La place centrale qu’occupent les batteries dans le secteur des véhicules électriques explique pourquoi la construction de gigafactories (immenses usines de fabrication capables de produire des batteries dont le stockage total se chiffre en milliards de watts-heures) est devenue si cruciale, de même que l’accès au lithium. Ce métal alcalin n’est pas rare dans la croûte terrestre, mais son extraction n’est économiquement viable que dans les quelques rares endroits du monde où sa concentration est suffisante. Le Chili, l’Argentine et l’Australie sont à ce titre les nations les mieux pourvues. Afin de sécuriser leur accès à cette matière première, certaines entreprises de véhicules électriques s’immiscent à présent directement dans le secteur de l’extraction du lithium, par l’achat de parts ou en tant qu’actionnaire unique. (...)

Le retour de l’intégration verticale

Les faiblesses de la chaîne d’approvisionnement mondiale sont devenues encore plus apparentes après la pandémie, dans un contexte d’une concurrence sécuritaire accrue. Des termes comme « délocalisation » et « internalisation » ont fait leur apparition dans le débat public.

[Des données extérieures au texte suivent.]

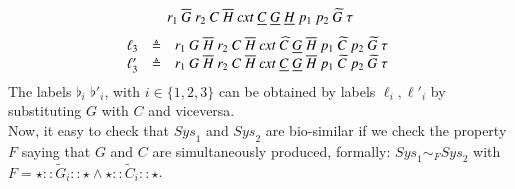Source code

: {\[\begin{array}{lcl@{\hspace{0.3cm}} lcl}
r_1~\overline{G}~r_2~C~\overline{H}~\mathit{cxt}~\underline{C}~\underline{G}~\underline{H}~p_1~p_2~\widetilde{G}~\silent
\end{array}
\]
\[
\begin{array}{lcl @{\hspace{0.3cm}}lcl}
\ell_3 & \defeq & 
r_1~G~\overline{H}~r_2~C~\overline{H}~\mathit{cxt}~\widehat{C}~\underline{G}~\overline{H}~p_1~\widetilde{C}~p_2~\widetilde{G}~\silent
\\
\ell'_3 & \defeq & r_1~G~\overline{H}~r_2~C~\overline{H}~\mathit{cxt}~\underline{C}~\underline{G}~\overline{H}~p_1~\widetilde{C}~p_2~\widetilde{G}~\silent
\end{array}
\]
}
The labels $\flat_i$ $\flat'_i$, with $i \in \{1,2,3\}$ can be obtained by labels $\ell_i,\ell'_i$ by substituting $G$ with $C$ and viceversa.
\\
Now, it easy to check that $\mathit{Sys}_1$ and $\mathit{Sys}_2$ are bio-similar if we check the property $F$ saying that $G$ and $C$ are simultaneously  produced,
formally:
$\mathit{Sys}_1 \sim_F \mathit{Sys}_2$ with $F= \star :: \widetilde{G}_i :: \star \wedge  \star :: \widetilde{C}_i :: \star $.

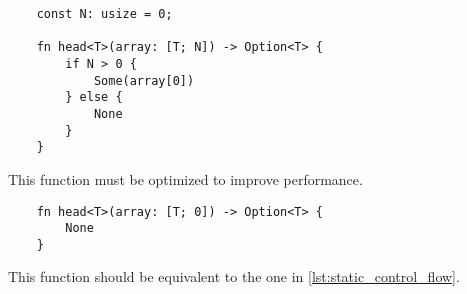 \begin{listing}
    \begin{verbatim}
    const N: usize = 0;

    fn head<T>(array: [T; N]) -> Option<T> {
        if N > 0 {
            Some(array[0])
        } else {
            None
        }
    }
    \end{verbatim}
    \caption{This function must be optimized to improve performance.}
    \label{lst:static_control_flow}
\end{listing}

\begin{listing}
    \begin{verbatim}
    fn head<T>(array: [T; 0]) -> Option<T> {
        None
    }
    \end{verbatim}
    \caption{This function should be equivalent to the one in \ref{lst:static_control_flow}.}
    \label{lst:optimized}
\end{listing}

BYD constitue, à cet égard, une manifestation contemporaine fascinante de « re-internalisation » de la production nationale – et des relations que ce mouvement entretient avec les nouvelles politiques industrielles dans leur ensemble. (...)

En mars 2024, l’UE a commencé à enregistrer les véhicules électriques chinois passés en douane, ce qui signifie que ces droits de douane pourraient être rétroactifs. Les droits à l’importation n’offriront cependant qu’un répit passager si aucune réflexion plus approfondie sur la structure changeante de la production mondiale n’est menée. Les pays occidentaux devraient réaliser que dans de nombreux secteurs, tels que celui des véhicules électriques, ils sont, pour la première fois dans l’histoire moderne, en mode « rattrapage » vis-à-vis de leurs concurrents plus avancés, qu’ils considèrent aussi comme des rivaux géopolitiques clés. Plutôt que de concentrer leur attention sur l’augmentation des dépenses militaires et d’attiser la psychose d’une nouvelle guerre mondiale, les pays occidentaux devraient bien plutôt prendre au sérieux le défi technologique et militaire lancé par la Chine.